Hi Willy, linux-btrfs@vger,

Matthew Wilcox (Oracle) wrote on Sun, Jun 19, 2022 at 04:11:41PM +0100:
> We had an off-by-one error which meant that we never marked the first page
> in a read as accessed. This was visible as a slowdown when re-reading
> a file as pages were being evicted from cache too soon. In reviewing
> this code, we noticed a second bug where a multi-page folio would be
> marked as accessed multiple times when doing reads that were less than
> the size of the folio.

when debugging an unrelated issue (short reads on btrfs with io_uring
and O_DIRECT[1]), I noticed that my horrible big file copy speeds fell
down from ~2GB/s (there's compression and lots of zeroes) to ~100MB/s
the second time I was copying it with cp.

I've taken a moment to bisect this and came down to this patch.

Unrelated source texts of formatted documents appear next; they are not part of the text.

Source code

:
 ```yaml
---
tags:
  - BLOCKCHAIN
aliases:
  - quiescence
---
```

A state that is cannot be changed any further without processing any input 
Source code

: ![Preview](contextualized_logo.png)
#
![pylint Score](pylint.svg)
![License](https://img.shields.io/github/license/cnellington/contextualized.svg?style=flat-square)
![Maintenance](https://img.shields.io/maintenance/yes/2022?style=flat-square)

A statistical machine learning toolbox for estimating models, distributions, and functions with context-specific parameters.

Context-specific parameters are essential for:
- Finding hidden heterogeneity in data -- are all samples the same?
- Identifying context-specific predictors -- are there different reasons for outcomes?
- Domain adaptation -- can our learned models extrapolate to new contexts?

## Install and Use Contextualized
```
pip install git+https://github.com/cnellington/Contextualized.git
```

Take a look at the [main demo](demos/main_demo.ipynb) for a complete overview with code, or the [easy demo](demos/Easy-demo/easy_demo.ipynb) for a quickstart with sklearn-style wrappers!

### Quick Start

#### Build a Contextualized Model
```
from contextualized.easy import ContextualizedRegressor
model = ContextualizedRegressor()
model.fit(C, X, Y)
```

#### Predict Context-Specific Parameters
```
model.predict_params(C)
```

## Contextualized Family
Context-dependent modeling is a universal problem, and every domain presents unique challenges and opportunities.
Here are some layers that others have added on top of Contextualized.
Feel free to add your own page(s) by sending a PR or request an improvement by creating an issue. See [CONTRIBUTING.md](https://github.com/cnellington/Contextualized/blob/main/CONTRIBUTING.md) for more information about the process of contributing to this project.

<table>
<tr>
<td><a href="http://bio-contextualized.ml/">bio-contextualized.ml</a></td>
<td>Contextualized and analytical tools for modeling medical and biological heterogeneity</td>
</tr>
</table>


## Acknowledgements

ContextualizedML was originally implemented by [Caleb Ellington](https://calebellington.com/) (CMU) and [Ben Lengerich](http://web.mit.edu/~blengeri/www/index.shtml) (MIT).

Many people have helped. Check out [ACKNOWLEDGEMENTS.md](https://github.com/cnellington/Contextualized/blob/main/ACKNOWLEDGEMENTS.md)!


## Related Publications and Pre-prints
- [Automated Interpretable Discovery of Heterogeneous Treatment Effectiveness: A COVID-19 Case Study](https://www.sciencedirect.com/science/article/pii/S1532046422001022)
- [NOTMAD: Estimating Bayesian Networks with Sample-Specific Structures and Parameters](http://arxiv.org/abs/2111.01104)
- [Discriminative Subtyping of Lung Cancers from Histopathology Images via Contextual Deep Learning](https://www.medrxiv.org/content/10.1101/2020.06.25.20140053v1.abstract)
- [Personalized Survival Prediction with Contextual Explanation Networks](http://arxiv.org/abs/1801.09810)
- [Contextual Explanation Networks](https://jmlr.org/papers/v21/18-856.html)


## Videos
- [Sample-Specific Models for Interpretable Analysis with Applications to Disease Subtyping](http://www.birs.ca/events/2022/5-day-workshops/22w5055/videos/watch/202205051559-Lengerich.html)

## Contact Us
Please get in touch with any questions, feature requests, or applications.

[1] https://lore.kernel.org/all/[email protected]/T/#u



Dropping caches (echo 3 > /proc/sys/vm/drop_caches) restore the speed,
so there appears to be some bad effect to having the file in cache for
fiemap?
To be fair that file is pretty horrible:
---
# compsize bigfile
Processed 1 file, 194955 regular extents (199583 refs), 0 inline.
Type Perc Disk Usage Uncompressed Referenced
TOTAL 15% 3.7G 23G 23G
none 100% 477M 477M 514M
zstd 14% 3.2G 23G 23G
---

Here's what perf has to say about it on top of this patch when running
`cp bigfile /dev/null` the first time:

98.97% 0.00% cp [kernel.kallsyms] [k]
entry_SYSCALL_64_after_hwframe
entry_SYSCALL_64_after_hwframe
do_syscall_64
- 93.40% ksys_read
- 93.36% vfs_read
- 93.25% new_sync_read
- 93.20% filemap_read
- 83.38% filemap_get_pages
- 82.76% page_cache_ra_unbounded
+ 59.72% folio_alloc
+ 13.43% read_pages
+ 8.75% filemap_add_folio
0.64% xa_load
0.52% filemap_get_read_batch
+ 8.75% copy_page_to_iter
- 4.73% __x64_sys_ioctl
- 4.72% do_vfs_ioctl
- btrfs_fiemap
- 4.70% extent_fiemap
+ 3.95% btrfs_check_shared
+ 0.70% get_extent_skip_holes

and second time:
99.90% 0.00% cp [kernel.kallsyms] [k]
entry_SYSCALL_64_after_hwfram
entry_SYSCALL_64_after_hwframe
do_syscall_64
- 94.62% __x64_sys_ioctl
do_vfs_ioctl
btrfs_fiemap
- extent_fiemap
- 50.01% get_extent_skip_holes
- 50.00% btrfs_get_extent_fiemap
- 49.97% count_range_bits
rb_next
+ 28.72% lock_extent_bits
+ 15.55% __clear_extent_bit
- 5.21% ksys_read
+ 5.21% vfs_read

(if this isn't readable, 95% of the time is spent on fiemap the second
time around)




I've also been observing RCU stalls on my laptop with the same workload
(cp to /dev/null), but unfortunately I could not reproduce in qemu so I
could not take traces to confirm they are caused by the same commit but
given the workload I'd say that is it?
I can rebuild a kernel for my laptop and confirm if you think it should
be something else.


I didn't look at the patch itself (yet) so have no suggestion at this
point - it's plausible the patch fixed something and just exposed slow
code that had been there all along so it might be better to look at the
btrfs side first, I don't know.
If you don't manage to reproduce I'll be happy to test anything thrown
at me at the very least.


Thanks,
--
Dominique Martinet | Asmadeus

2022-06-30 15:02:20

by Theodore Ts'o

[permalink] [raw]
Subject: Re: Major btrfs fiemap slowdown on file with many extents once in cache (RCU stalls?) (Was: [PATCH 1/3] filemap: Correct the conditions for marking a folio as accessed)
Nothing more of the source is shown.